Preparation & Dosage
Human clinical trials used inulin-rich H. tuberosus supplementation over 12 weeks for glycemic control, though exact standardization was not specified. Animal studies employed 5-10 g/kg diet for 4 weeks, but human-equivalent dosing has not been established. No standardized extract dosages have been detailed in published human trials.

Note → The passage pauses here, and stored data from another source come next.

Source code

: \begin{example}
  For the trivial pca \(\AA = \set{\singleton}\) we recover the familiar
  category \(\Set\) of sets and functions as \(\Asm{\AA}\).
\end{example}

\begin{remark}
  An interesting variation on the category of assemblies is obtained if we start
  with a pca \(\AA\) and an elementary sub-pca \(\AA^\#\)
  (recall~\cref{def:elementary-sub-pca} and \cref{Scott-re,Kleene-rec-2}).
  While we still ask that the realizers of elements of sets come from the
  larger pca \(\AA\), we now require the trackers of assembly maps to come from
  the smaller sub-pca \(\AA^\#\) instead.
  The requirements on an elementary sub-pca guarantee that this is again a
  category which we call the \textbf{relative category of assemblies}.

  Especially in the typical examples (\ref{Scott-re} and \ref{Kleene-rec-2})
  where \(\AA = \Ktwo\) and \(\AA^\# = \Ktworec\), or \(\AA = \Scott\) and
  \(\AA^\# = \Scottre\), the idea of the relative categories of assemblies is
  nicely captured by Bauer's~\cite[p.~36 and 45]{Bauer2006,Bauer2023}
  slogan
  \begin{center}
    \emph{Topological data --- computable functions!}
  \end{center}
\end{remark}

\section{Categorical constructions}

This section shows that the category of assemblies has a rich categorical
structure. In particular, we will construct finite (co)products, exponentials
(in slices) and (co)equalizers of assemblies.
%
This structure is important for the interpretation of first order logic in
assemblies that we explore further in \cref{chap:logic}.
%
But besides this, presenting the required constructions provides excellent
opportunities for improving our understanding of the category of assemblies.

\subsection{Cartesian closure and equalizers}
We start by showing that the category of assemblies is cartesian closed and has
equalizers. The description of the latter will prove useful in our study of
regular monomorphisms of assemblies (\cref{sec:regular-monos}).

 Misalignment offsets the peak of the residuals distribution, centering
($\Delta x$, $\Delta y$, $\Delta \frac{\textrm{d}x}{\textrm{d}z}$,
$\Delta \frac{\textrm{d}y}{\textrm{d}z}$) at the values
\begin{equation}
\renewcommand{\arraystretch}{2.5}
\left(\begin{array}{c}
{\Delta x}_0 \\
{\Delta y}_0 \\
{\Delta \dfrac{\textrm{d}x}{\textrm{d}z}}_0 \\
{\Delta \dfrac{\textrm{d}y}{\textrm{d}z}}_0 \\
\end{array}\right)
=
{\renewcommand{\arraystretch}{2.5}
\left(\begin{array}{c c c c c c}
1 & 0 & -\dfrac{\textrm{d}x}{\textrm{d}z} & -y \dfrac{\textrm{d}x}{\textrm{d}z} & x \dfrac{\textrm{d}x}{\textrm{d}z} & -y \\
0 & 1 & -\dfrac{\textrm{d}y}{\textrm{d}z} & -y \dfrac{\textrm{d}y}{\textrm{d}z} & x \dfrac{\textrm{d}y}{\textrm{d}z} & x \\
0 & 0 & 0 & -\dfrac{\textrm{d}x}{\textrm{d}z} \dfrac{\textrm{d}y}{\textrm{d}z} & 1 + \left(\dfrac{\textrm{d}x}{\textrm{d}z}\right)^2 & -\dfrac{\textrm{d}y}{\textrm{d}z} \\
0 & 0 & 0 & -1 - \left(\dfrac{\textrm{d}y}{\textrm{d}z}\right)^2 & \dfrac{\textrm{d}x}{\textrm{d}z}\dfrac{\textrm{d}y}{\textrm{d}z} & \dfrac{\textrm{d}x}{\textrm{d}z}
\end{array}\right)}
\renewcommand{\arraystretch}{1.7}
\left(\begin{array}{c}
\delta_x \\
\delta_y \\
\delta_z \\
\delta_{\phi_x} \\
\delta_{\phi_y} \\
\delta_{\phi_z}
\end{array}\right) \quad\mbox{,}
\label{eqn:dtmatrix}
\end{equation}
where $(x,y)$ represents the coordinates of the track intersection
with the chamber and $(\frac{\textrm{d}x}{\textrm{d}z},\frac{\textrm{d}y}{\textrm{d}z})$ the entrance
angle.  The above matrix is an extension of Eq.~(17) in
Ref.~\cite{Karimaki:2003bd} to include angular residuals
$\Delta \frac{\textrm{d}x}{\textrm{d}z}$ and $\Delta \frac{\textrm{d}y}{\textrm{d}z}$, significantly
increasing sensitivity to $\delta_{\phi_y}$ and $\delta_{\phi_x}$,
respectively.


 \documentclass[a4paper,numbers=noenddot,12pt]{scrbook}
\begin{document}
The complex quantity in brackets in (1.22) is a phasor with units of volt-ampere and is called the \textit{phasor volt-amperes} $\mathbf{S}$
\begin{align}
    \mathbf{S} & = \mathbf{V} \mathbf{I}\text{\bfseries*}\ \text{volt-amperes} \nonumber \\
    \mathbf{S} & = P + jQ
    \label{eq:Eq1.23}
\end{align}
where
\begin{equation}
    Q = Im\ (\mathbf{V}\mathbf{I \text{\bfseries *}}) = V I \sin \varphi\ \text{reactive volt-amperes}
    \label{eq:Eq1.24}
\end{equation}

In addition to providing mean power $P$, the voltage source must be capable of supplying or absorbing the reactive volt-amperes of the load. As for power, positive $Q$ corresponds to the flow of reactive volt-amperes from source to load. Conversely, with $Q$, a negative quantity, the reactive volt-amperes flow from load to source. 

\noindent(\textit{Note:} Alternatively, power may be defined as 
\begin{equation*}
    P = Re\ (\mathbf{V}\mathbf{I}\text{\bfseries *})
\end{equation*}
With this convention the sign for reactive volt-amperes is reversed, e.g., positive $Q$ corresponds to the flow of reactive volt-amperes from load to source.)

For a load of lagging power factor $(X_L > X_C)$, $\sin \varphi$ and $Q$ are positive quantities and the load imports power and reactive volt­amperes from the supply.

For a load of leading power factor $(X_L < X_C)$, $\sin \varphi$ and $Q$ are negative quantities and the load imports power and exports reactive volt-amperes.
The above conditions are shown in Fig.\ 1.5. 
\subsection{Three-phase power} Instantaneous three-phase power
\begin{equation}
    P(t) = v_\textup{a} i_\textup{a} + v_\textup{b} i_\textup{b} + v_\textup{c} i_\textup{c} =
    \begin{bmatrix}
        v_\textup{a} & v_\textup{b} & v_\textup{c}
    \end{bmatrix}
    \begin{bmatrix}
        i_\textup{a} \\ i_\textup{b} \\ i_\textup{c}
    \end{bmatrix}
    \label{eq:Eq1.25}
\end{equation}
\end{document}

Consult a healthcare provider before starting any new supplement.
Synergy & Pairings
Probiotics, Chromium, Cinnamon extract, Alpha-lipoic acid, Digestive enzymes
Safety & Interactions
Jerusalem artichoke is generally recognized as safe (GRAS) at culinary doses, but its high inulin content (up to 20% fresh weight) commonly causes dose-dependent bloating, flatulence, and loose stools, particularly at intakes above 10 g/day in individuals unaccustomed to fermentable fibers. People with irritable bowel syndrome (IBS) or FODMAP sensitivity should exercise caution, as inulin is a high-FODMAP compound that can exacerbate symptoms. Jerusalem artichoke may potentiate the blood-glucose-lowering effects of metformin, insulin, or sulfonylureas, warranting monitoring in diabetic patients on medication. Insufficient safety data exist for use during pregnancy and lactation; avoidance or medical supervision is recommended during these periods.